Vous nous dites de regarder ce qui se passe dans d’autres pays. Soit ! En Espagne, la règle veut qu’on adhère à un club, mais elle ne s’applique même pas dans tout le pays. Au Portugal, c’est une autre règle qui prévaut. Le Luxembourg prévoit encore un autre dispositif, mais le texte n’est toujours pas voté et cela fait deux ans qu’il est en discussion. Aux Pays‑Bas, la consommation et la vente sont autorisées, mais pas la production, ce qui signifie qu’une grande partie de la production vendue légalement vient du marché noir. Au Canada, les règles ne sont pas exactement les mêmes dans toutes les provinces. Aux États-Unis, seuls certains États ont voté la légalisation.

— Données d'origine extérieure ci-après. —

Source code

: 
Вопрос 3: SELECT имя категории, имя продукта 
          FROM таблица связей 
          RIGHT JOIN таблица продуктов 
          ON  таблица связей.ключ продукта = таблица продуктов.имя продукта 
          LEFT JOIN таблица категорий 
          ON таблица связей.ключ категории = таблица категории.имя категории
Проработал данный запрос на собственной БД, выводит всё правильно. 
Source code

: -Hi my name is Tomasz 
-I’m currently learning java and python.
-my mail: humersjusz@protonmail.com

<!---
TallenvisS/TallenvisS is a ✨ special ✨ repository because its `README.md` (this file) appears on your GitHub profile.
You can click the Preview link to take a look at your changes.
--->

La France doit inventer son propre système. L’article 1er prévoit de créer une société publique et il contient des dispositions pénales, mais tout cela ne se fait pas en claquant des doigts ! Si une mission d’information commune a été formée, c’est justement pour ouvrir un débat sur la légalisation. Aucune législature n’avait autant avancé sur ce sujet : en 2019, nous avons voté l’expérimentation du cannabis thérapeutique, qui est enfin entrée en vigueur la semaine dernière. Je rappelle aussi que c’est grâce à nous que le débat sur le CBD est en train d’évoluer, en lien avec la Cour de justice de l’Union européenne. Et nous suivons de très près, aussi, les travaux de la MILDECA. Un immense travail est en cours mais il faut encore réfléchir à des questions essentielles, comme celle de la production : qui produira et comment ?

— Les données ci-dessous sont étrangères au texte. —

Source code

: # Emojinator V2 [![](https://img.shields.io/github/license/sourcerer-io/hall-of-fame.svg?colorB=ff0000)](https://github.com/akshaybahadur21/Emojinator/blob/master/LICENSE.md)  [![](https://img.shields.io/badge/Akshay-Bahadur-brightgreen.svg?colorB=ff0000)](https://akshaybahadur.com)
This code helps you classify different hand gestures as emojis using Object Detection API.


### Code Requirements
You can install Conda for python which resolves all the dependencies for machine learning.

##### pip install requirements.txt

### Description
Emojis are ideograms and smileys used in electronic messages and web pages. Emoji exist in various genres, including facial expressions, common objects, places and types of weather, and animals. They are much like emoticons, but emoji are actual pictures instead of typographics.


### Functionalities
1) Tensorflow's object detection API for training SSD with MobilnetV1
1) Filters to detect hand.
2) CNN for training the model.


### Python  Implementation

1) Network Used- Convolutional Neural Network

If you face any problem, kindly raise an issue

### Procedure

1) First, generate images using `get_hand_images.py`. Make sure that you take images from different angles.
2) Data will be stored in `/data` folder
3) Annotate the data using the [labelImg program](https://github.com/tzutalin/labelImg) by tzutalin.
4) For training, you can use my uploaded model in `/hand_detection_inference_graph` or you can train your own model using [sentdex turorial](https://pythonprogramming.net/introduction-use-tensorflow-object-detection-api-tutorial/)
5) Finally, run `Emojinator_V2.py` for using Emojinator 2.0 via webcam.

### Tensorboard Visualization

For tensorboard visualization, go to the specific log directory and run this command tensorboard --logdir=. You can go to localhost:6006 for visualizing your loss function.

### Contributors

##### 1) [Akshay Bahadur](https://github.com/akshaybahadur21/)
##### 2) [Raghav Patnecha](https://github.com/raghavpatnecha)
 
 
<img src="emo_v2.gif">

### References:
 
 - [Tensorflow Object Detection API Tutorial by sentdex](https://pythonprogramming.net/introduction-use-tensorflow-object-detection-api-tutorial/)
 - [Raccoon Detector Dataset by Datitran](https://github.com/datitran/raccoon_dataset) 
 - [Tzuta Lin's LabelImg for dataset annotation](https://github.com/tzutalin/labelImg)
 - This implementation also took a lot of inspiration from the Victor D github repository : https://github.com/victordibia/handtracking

Toutes ces questions méritent une réflexion approfondie et nous ne pouvons pas nous contenter d’amender cette proposition de loi. Si vous voulez créer une filière où seuls les étrangers auront le droit de vendre leurs produits parce que les Français ne seront pas prêts, alors nous aurons tout raté.

M. Bernard Perrut. Il me semble prématuré de prendre des décisions alors que le rapport de la mission d’information commune va très prochainement nous donner des éléments importants. Nous ne pouvons pas nous prononcer comme cela sur des dispositions qui concerneront à la fois la création d’un monopole d’État via une société nationale, les autorisations qui régiront la production, les règles de vente et le prélèvement fiscal. Cette proposition de loi touche des domaines extrêmement variés, qui relèvent aussi bien du ministère de l’économie que de celui des solidarités et de la santé.

Je déplore également les délais auxquels nous sommes contraints pour examiner ce texte, qui nous est présenté sans qu’aient été évaluées toutes ses conséquences. Comment peut-on relativiser la dangerosité du cannabis, qui fera encore plus de dégâts si sa consommation s’étend à davantage de personnes, notamment à des jeunes ?

Si encore la solution proposée permettait de mettre fin à des trafics et à des ventes au noir, nous pourrions en discuter. Mais je n’en suis pas convaincu quand je vois ce qui se passe dans certaines villes et certains quartiers, où la demande de cannabis est forte, notamment chez les plus jeunes. Aussi devrions-nous nous assurer que soit menée, en parallèle, une véritable politique de prévention permettant de maîtriser tous les effets d’une consommation croissante de ce produit.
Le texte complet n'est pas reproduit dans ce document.